A última pergunta em terra firme: Ó, rapaz, estás doente?

-Não, mestre, nem dos dentes nem das barrigas.

-Sabes o que acontece se ficares doente na nau, na comitiva de El Rei?

-Sei, mestre…

-Não sabes nada, insolente do catano! Vais borda fora!

-Próximo. Ó, rapazote, estás doente?

-Não, mestre, nem dos dentes nem das pernas.

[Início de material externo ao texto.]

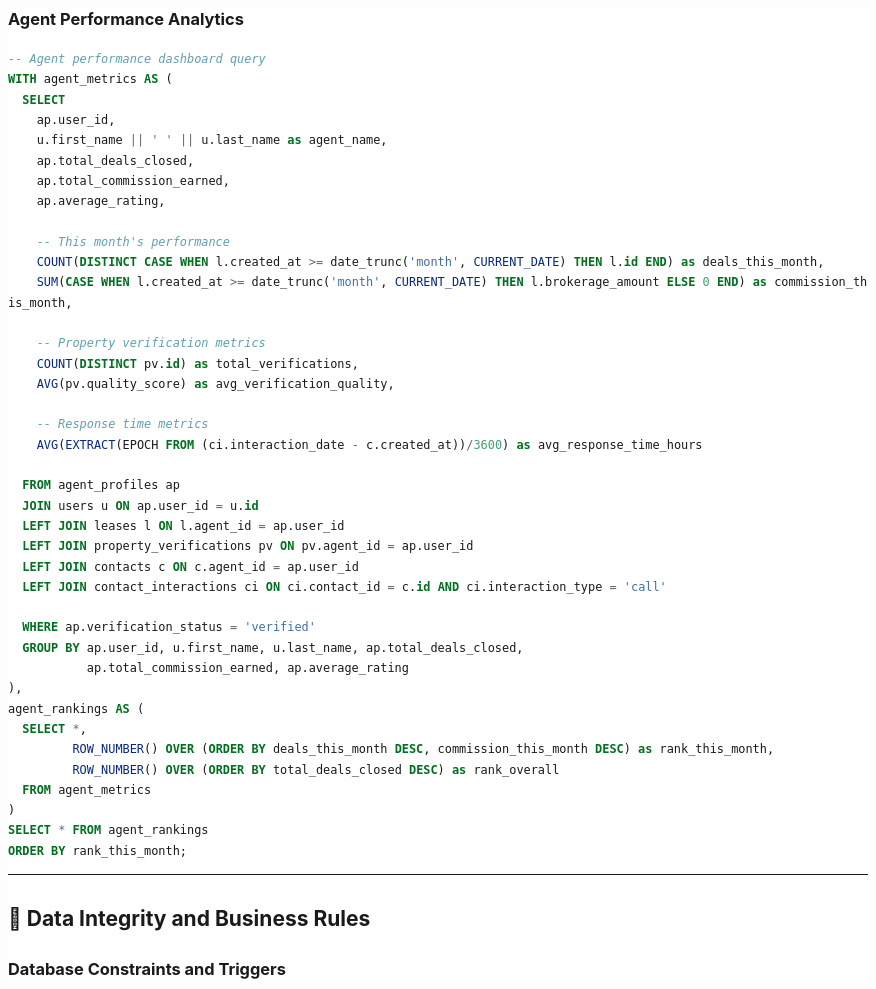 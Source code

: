 ### **Agent Performance Analytics**
```sql
-- Agent performance dashboard query
WITH agent_metrics AS (
  SELECT 
    ap.user_id,
    u.first_name || ' ' || u.last_name as agent_name,
    ap.total_deals_closed,
    ap.total_commission_earned,
    ap.average_rating,
    
    -- This month's performance
    COUNT(DISTINCT CASE WHEN l.created_at >= date_trunc('month', CURRENT_DATE) THEN l.id END) as deals_this_month,
    SUM(CASE WHEN l.created_at >= date_trunc('month', CURRENT_DATE) THEN l.brokerage_amount ELSE 0 END) as commission_this_month,
    
    -- Property verification metrics
    COUNT(DISTINCT pv.id) as total_verifications,
    AVG(pv.quality_score) as avg_verification_quality,
    
    -- Response time metrics
    AVG(EXTRACT(EPOCH FROM (ci.interaction_date - c.created_at))/3600) as avg_response_time_hours
    
  FROM agent_profiles ap
  JOIN users u ON ap.user_id = u.id
  LEFT JOIN leases l ON l.agent_id = ap.user_id
  LEFT JOIN property_verifications pv ON pv.agent_id = ap.user_id
  LEFT JOIN contacts c ON c.agent_id = ap.user_id
  LEFT JOIN contact_interactions ci ON ci.contact_id = c.id AND ci.interaction_type = 'call'
  
  WHERE ap.verification_status = 'verified'
  GROUP BY ap.user_id, u.first_name, u.last_name, ap.total_deals_closed, 
           ap.total_commission_earned, ap.average_rating
),
agent_rankings AS (
  SELECT *,
         ROW_NUMBER() OVER (ORDER BY deals_this_month DESC, commission_this_month DESC) as rank_this_month,
         ROW_NUMBER() OVER (ORDER BY total_deals_closed DESC) as rank_overall
  FROM agent_metrics
)
SELECT * FROM agent_rankings
ORDER BY rank_this_month;
```

---

## 🔧 Data Integrity and Business Rules

### **Database Constraints and Triggers**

-Sabes o que acontece se ficares doente na nau, na comitiva de El Rei?

-Sei, mestre…

-Não sabes nada, insolente do carvalho! Vais borda fora! Agora vais buscar-me vinho que me doi a garganta de falar tanto! Anda ou ficas em terra!

E cuspiu com um assobio lisboeta.

Assim era a saída para a nova vida ou morte certa.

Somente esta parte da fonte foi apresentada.